Other Ways to Reduce mTOR
Aside from diet, there are other ways to reduce mTOR. Rapamycin is one example of a drug known to block mTOR. Aspirin, curcumin, and green tea extract seem to be mTOR inhibitors and extend life span. Epigallocatechin 3-gallate (EGCG), which is in green tea, might protect against cancer, reduce weight, and stimulate fat loss.33 Polyphenols are naturally occurring antioxidants found in plants that may slow aging by targeting the mTOR and AMPK pathways.34 Allspice, hibiscus, curcumin, and pomegranate are rich in polyphenols and may inhibit cancer by suppressing mTOR.35 The polyphenol from red wine, resveratrol, generated much initial scientific excitement,36 but resveratrol supplements showed disappointing results that didn’t live up to the hype.
The type 2 diabetes drug metformin is derived from a medicinal plant that humans have used for hundreds of years. It lowers glucose and insulin, which may be due to its ability to stimulate AMPK and inhibit mTOR.37 This reason might be why metformin, like rapamycin, is associated with a lower risk of cancer.38 Most intriguingly, though, diabetics who take metformin appear to live longer than nondiabetics who do not.39
Growth Versus Longevity
Fast growth allows animals to mature quickly and have children, which propagates their genes into the next generation. High growth improves the odds of animals reproducing, but that fast growth rate may increase aging. To the gene, however, faster aging is irrelevant, because aging and death generally occur long after reproduction. If the a
nimal has offspring, the gene will survive even after the individual animal perishes. Evolution requires constant renewal, and longevity is a deterrent to this goal, so it can be considered somewhat “unnatural.” The gene “rejuvenates” itself by letting an older individual die and renewing itself in that person’s children.

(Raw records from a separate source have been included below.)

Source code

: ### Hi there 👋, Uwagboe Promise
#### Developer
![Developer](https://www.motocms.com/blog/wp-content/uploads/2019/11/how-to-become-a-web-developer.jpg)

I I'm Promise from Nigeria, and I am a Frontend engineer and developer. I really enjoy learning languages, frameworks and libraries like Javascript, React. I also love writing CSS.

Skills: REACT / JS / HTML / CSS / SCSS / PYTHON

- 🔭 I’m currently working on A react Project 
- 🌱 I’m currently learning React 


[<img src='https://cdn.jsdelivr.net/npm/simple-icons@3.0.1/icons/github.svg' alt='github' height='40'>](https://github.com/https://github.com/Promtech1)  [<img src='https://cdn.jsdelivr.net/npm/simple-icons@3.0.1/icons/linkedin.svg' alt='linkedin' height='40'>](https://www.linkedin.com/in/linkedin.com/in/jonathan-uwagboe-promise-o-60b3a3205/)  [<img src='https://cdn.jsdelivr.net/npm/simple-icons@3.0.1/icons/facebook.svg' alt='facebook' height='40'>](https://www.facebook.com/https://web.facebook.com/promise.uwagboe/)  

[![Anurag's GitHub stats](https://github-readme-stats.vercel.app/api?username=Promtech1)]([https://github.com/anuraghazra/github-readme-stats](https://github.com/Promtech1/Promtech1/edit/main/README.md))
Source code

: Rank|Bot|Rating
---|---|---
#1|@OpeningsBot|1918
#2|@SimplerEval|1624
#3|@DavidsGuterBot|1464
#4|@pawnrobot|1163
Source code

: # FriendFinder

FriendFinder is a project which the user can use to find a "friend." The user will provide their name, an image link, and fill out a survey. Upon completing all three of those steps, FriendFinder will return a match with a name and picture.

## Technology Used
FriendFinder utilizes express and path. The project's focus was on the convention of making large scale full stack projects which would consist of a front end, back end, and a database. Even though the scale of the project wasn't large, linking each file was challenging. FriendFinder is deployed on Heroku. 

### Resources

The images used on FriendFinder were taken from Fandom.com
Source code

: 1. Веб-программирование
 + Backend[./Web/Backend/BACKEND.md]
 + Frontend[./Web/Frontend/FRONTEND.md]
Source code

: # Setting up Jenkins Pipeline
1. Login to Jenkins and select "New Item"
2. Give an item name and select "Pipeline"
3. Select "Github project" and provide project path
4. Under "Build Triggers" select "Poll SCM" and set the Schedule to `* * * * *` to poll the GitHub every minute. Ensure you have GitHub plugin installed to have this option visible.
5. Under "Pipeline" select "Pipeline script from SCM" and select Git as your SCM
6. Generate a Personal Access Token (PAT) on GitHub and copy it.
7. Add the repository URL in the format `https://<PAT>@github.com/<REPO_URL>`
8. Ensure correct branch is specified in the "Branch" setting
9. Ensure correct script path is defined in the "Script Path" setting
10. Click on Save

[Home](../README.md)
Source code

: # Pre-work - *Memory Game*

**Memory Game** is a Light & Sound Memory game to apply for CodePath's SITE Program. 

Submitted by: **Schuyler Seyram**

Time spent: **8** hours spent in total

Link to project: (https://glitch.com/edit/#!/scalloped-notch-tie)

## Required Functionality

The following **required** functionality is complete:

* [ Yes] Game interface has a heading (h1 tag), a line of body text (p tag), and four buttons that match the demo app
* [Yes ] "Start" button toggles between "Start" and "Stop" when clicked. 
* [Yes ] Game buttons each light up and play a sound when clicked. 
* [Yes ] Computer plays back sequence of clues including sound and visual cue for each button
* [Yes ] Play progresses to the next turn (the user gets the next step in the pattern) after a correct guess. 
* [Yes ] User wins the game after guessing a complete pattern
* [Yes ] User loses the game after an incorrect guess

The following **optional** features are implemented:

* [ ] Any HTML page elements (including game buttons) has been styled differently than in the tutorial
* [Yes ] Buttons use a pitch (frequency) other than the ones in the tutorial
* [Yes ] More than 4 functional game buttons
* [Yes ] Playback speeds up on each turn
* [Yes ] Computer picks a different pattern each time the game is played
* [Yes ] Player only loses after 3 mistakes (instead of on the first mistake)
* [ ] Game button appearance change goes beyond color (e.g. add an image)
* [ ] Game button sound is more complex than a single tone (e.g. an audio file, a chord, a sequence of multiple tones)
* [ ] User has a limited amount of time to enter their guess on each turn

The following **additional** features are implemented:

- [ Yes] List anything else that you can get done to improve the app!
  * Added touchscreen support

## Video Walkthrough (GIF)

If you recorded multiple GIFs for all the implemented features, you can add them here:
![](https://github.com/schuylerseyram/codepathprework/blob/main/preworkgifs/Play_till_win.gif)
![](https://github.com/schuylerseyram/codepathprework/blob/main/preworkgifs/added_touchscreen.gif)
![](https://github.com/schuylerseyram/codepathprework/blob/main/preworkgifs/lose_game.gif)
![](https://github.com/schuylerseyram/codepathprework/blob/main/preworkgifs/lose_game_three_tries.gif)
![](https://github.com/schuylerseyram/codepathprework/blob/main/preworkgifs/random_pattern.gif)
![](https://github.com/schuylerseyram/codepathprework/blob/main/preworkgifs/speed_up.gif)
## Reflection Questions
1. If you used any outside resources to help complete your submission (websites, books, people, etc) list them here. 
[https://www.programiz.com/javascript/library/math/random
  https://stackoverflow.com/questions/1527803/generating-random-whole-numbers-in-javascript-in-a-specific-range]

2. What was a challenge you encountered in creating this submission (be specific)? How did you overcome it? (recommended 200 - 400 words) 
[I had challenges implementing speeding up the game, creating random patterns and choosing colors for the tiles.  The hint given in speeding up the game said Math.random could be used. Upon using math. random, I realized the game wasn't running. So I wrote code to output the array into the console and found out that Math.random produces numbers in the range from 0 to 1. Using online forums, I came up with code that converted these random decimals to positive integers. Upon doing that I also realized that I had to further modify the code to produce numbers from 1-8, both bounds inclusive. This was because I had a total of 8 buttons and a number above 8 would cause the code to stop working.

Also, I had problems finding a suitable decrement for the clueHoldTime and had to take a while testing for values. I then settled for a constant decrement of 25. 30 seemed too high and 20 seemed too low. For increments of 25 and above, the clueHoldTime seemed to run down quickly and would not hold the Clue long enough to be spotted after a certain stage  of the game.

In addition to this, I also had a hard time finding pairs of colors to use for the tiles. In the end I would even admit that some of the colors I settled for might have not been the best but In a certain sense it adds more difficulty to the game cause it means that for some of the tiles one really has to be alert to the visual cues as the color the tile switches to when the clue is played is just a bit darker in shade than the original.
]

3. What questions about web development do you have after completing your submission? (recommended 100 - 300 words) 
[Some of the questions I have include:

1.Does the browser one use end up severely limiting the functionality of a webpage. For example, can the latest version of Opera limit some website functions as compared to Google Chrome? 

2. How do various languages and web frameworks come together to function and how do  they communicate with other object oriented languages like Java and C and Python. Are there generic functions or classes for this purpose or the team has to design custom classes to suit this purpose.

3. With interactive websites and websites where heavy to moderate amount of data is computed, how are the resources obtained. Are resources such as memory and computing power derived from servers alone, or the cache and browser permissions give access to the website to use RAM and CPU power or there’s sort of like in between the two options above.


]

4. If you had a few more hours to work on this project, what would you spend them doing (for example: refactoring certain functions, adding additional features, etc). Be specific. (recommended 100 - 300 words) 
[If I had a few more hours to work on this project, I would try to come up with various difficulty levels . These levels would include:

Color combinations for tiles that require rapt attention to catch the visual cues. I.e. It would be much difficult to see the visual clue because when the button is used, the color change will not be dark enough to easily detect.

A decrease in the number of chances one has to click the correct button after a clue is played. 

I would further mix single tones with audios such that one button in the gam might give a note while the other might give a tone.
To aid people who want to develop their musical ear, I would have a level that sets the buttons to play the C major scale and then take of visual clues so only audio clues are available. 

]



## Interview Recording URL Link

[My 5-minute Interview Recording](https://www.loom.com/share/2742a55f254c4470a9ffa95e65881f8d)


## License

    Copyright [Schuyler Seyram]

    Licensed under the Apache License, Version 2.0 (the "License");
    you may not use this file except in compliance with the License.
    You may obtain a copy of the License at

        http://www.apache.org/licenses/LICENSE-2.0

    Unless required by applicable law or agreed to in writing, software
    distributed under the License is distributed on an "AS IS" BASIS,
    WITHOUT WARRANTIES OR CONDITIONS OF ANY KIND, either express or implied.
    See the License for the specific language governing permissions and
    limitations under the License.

Evolution favors constant renewal over longevity.
To slow aging, we must counteract our embedded evolutionary heritage. In the battle between growth and longevity, besides the nutrient sensors, it is worth considering growth hormone (GH) and the related insulin-like growth factor 1 (IGF-1).
Several decades ago, before the concept of growth versus longevity was well known, some researchers had what seemed like a brilliant idea. The genes for GH had been sequenced, and it had just become possible to produce human GH relatively easily with recombinant DNA technology. Before that, injectable GH to treat the relatively rare disease of GH deficiency was produced by grinding up the pituitary gland of cadavers (dead bodies) and purifying the GH. The process was difficult, expensive, and rather gross. Now that pure GH was easily producible, perhaps it could be used as an antiaging treatment to rejuvenate the bodies of older adults.

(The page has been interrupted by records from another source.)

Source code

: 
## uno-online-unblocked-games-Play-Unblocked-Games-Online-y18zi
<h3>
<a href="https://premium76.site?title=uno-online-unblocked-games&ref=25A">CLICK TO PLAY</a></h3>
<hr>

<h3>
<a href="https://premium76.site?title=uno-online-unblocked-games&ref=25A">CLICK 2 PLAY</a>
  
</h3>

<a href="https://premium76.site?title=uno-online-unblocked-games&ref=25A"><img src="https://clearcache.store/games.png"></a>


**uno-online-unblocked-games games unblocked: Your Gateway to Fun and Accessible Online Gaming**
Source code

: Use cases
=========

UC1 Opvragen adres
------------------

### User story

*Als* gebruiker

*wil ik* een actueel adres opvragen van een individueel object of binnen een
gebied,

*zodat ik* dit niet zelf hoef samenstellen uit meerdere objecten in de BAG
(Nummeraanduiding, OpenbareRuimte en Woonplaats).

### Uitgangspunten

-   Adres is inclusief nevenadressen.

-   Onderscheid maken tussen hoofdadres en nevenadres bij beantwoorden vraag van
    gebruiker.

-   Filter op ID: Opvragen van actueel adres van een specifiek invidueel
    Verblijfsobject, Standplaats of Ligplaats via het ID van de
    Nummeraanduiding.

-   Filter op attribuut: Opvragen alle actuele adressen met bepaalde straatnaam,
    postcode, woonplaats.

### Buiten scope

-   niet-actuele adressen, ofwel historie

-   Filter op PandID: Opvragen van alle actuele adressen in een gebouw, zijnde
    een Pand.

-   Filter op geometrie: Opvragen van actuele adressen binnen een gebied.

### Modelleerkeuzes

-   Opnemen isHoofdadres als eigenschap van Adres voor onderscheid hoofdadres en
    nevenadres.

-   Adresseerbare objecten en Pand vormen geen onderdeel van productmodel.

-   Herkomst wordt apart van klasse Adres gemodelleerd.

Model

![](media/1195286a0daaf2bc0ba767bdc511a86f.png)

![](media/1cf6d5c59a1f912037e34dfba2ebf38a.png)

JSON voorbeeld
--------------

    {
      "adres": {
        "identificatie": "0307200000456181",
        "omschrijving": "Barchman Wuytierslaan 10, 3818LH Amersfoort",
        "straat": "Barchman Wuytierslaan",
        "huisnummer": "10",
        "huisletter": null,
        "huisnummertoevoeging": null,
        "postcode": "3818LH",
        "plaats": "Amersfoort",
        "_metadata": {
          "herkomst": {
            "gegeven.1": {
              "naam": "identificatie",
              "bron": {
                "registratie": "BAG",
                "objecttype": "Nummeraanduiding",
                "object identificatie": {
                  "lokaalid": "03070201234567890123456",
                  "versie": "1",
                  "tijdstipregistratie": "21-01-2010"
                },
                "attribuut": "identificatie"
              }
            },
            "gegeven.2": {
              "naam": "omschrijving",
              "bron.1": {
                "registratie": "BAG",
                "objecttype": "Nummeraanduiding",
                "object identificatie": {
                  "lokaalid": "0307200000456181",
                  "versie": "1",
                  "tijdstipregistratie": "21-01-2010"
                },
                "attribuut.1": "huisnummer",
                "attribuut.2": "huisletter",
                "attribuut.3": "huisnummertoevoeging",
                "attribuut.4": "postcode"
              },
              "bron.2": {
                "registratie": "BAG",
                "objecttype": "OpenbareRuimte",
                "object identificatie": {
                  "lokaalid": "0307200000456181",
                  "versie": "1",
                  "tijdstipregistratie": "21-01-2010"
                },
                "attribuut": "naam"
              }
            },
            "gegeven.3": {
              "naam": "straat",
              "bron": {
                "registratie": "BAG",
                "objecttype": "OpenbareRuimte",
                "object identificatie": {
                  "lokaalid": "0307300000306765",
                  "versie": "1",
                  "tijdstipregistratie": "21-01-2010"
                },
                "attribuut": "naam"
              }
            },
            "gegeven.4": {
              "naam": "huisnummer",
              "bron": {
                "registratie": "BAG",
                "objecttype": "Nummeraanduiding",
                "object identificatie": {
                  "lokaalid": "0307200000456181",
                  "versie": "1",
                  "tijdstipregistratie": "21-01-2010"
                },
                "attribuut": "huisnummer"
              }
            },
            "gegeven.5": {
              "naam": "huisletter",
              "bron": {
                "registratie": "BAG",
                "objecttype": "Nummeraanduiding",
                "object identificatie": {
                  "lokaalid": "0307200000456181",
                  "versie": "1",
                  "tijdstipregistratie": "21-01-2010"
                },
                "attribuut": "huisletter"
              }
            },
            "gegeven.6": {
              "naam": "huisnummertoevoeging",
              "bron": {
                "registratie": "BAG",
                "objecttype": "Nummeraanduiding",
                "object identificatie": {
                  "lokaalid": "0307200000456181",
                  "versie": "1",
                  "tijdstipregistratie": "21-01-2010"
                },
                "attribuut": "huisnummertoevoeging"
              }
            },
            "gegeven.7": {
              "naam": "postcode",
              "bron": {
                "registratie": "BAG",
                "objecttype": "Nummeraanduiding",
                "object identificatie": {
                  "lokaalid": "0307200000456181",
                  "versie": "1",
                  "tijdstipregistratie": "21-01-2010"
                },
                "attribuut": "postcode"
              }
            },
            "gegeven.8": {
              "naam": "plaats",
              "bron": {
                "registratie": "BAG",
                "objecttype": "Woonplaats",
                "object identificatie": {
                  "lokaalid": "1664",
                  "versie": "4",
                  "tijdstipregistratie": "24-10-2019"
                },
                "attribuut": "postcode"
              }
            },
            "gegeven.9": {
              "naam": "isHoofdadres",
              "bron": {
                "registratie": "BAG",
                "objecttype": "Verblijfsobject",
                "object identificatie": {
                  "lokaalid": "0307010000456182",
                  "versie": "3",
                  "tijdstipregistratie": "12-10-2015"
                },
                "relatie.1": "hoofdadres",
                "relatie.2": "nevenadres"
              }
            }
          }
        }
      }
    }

A 1990 study showed that injecting growth hormone in older people caused them to lose body fat, gain muscle, and have improved energy and sex drive.40 Sounds pretty great, right? But there was a dark side. The injections also promoted cancer, heart failure, and diabetes, demonstrating that growth hormone potently promotes aging. People who suffer from excessive growth hormone keep growing and die early—growth versus longevity.